En parcourant la rue du Môle le passant distrait ne verra probablement, en partie basse des murs pignons, que deux surfaces apparemment noires et rectangulaires, vides de toute représentation.
Connu pour son exploration dès les années 1980 de la couleur noire, Stéphane Brunner cherche à trouver, comme un certain nombre d'artistes de sa génération, l'essence de l'acte de peindre, en dehors de toute figuration. Même si depuis, les voies radicales du noir ont laissé place à la transparence des blancs et aux coulées d'aquarelles dirigées, sa recherche est la même, celle de l'organisation de la surface et de l'image.
Stéphane Brunner a travaillé en étroite collaboration avec des architectes en de nombreuses occasions. La question ici était de trouver comment poursuivre la composition architecturale de Jean-Jacques Oberson, mais dans un autre registre. Les deux éléments proposés, en continuité dimensionnelle avec la façade et avec les trois baies industrielles, redessinent un lien avec le sol et l'ensemble de la surface, mais avec une matérialité que la surface architecturale ne saurait proposer. Les panneaux de fibres de carbone furent fabriqués à l'atelier Décision SA, connu pour concevoir des structures composites parmi les plus innovantes, puis travaillés par l'artiste pour obtenir une surface composée de nuances et d'espaces déterminés géométriquement.

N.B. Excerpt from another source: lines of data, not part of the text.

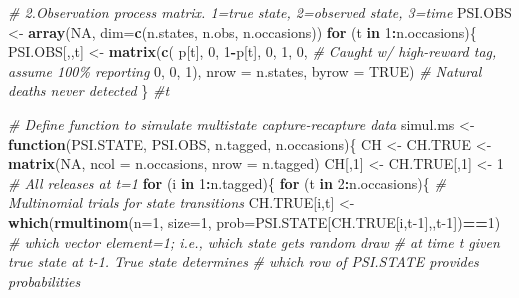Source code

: \documentclass[
]{krantz}
\makeatletter
\newenvironment{Shaded}{\begin{snugshade}}{\end{snugshade}}
\newcommand{\AttributeTok}[1]{\textcolor[rgb]{0.27,0.27,0.27}{#1}}
\newcommand{\CommentTok}[1]{\textcolor[rgb]{0.37,0.37,0.37}{\textit{#1}}}
\newcommand{\ConstantTok}[1]{\textcolor[rgb]{0.37,0.37,0.37}{#1}}
\newcommand{\ControlFlowTok}[1]{\textcolor[rgb]{0.27,0.27,0.27}{\textbf{#1}}}
\newcommand{\DecValTok}[1]{\textcolor[rgb]{0.06,0.06,0.06}{#1}}
\newcommand{\FunctionTok}[1]{\textcolor[rgb]{0.27,0.27,0.27}{\textbf{#1}}}
\newcommand{\NormalTok}[1]{#1}
\newcommand{\OtherTok}[1]{\textcolor[rgb]{0.37,0.37,0.37}{#1}}
\newcommand{\SpecialCharTok}[1]{\textcolor[rgb]{0.43,0.43,0.43}{\textbf{#1}}}
\newenvironment{kframe}{%
\medskip{}
\setlength{\fboxsep}{.8em}
 \def\at@end@of@kframe{}%
 \ifinner\ifhmode%
  \def\at@end@of@kframe{\end{minipage}}%
  \begin{minipage}{\columnwidth}%
 \fi\fi%
 \def\FrameCommand##1{\hskip\@totalleftmargin \hskip-\fboxsep
 \colorbox{shadecolor}{##1}\hskip-\fboxsep
     \hskip-\linewidth \hskip-\@totalleftmargin \hskip\columnwidth}%
 \MakeFramed {\advance\hsize-\width
   \@totalleftmargin\z@ \linewidth\hsize
   \@setminipage}}%
 {\par\unskip\endMakeFramed%
 \at@end@of@kframe}
\renewenvironment{Shaded}{\begin{kframe}}{\end{kframe}}
\makeatother
\begin{document}
\begin{Shaded}
\begin{Highlighting}[]
\CommentTok{\# 2.Observation process matrix.  1=true state, 2=observed state, 3=time}
\NormalTok{PSI.OBS }\OtherTok{\textless{}{-}} \FunctionTok{array}\NormalTok{(}\ConstantTok{NA}\NormalTok{, }\AttributeTok{dim=}\FunctionTok{c}\NormalTok{(n.states, n.obs, n.occasions))}
   \ControlFlowTok{for}\NormalTok{ (t }\ControlFlowTok{in} \DecValTok{1}\SpecialCharTok{:}\NormalTok{n.occasions)\{}
\NormalTok{      PSI.OBS[,,t] }\OtherTok{\textless{}{-}} \FunctionTok{matrix}\NormalTok{(}\FunctionTok{c}\NormalTok{(}
\NormalTok{      p[t], }\DecValTok{0}\NormalTok{, }\DecValTok{1}\SpecialCharTok{{-}}\NormalTok{p[t],}
      \DecValTok{0}\NormalTok{,  }\DecValTok{1}\NormalTok{, }\DecValTok{0}\NormalTok{,  }\CommentTok{\# Caught w/ high{-}reward tag, assume 100\% reporting}
      \DecValTok{0}\NormalTok{, }\DecValTok{0}\NormalTok{, }\DecValTok{1}\NormalTok{), }\AttributeTok{nrow =}\NormalTok{ n.states, }\AttributeTok{byrow =} \ConstantTok{TRUE}\NormalTok{)  }
        \CommentTok{\# Natural deaths never detected}
\NormalTok{      \} }\CommentTok{\#t}

\CommentTok{\# Define function to simulate multistate capture{-}recapture data}
\NormalTok{simul.ms }\OtherTok{\textless{}{-}} \ControlFlowTok{function}\NormalTok{(PSI.STATE, PSI.OBS, n.tagged, n.occasions)\{}
\NormalTok{   CH }\OtherTok{\textless{}{-}}\NormalTok{ CH.TRUE }\OtherTok{\textless{}{-}} \FunctionTok{matrix}\NormalTok{(}\ConstantTok{NA}\NormalTok{, }\AttributeTok{ncol =}\NormalTok{ n.occasions, }\AttributeTok{nrow =}\NormalTok{ n.tagged)}
\NormalTok{   CH[,}\DecValTok{1}\NormalTok{] }\OtherTok{\textless{}{-}}\NormalTok{ CH.TRUE[,}\DecValTok{1}\NormalTok{] }\OtherTok{\textless{}{-}} \DecValTok{1} \CommentTok{\# All releases at t=1}
   \ControlFlowTok{for}\NormalTok{ (i }\ControlFlowTok{in} \DecValTok{1}\SpecialCharTok{:}\NormalTok{n.tagged)\{}
     \ControlFlowTok{for}\NormalTok{ (t }\ControlFlowTok{in} \DecValTok{2}\SpecialCharTok{:}\NormalTok{n.occasions)\{}
         \CommentTok{\# Multinomial trials for state transitions}
\NormalTok{         CH.TRUE[i,t] }\OtherTok{\textless{}{-}} \FunctionTok{which}\NormalTok{(}\FunctionTok{rmultinom}\NormalTok{(}\AttributeTok{n=}\DecValTok{1}\NormalTok{, }\AttributeTok{size=}\DecValTok{1}\NormalTok{,}
                            \AttributeTok{prob=}\NormalTok{PSI.STATE[CH.TRUE[i,t}\DecValTok{{-}1}\NormalTok{],,t}\DecValTok{{-}1}\NormalTok{])}\SpecialCharTok{==}\DecValTok{1}\NormalTok{)}
         \CommentTok{\# which vector element=1; i.e., which state gets random draw}
         \CommentTok{\# at time t given true state at t{-}1. True state determines}
         \CommentTok{\# which row of PSI.STATE provides probabilities}


\end{Highlighting}
\end{Shaded}
\end{document}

L'apparente uniformité du noir, la neutralité des formats et du rythme distribuant les panneaux sur le mur, excluent tout effet décoratif. Stéphane Brunner rappelle qu'il importe de « faire de la représentation de l'image non pas un spectacle mais une activité, un mouvement ... Bouger pour voir, se déplacer, ne pas compter son temps ». La rencontre avec ces peintures sans images peut être le lieu privilégié d'une expérience du regard.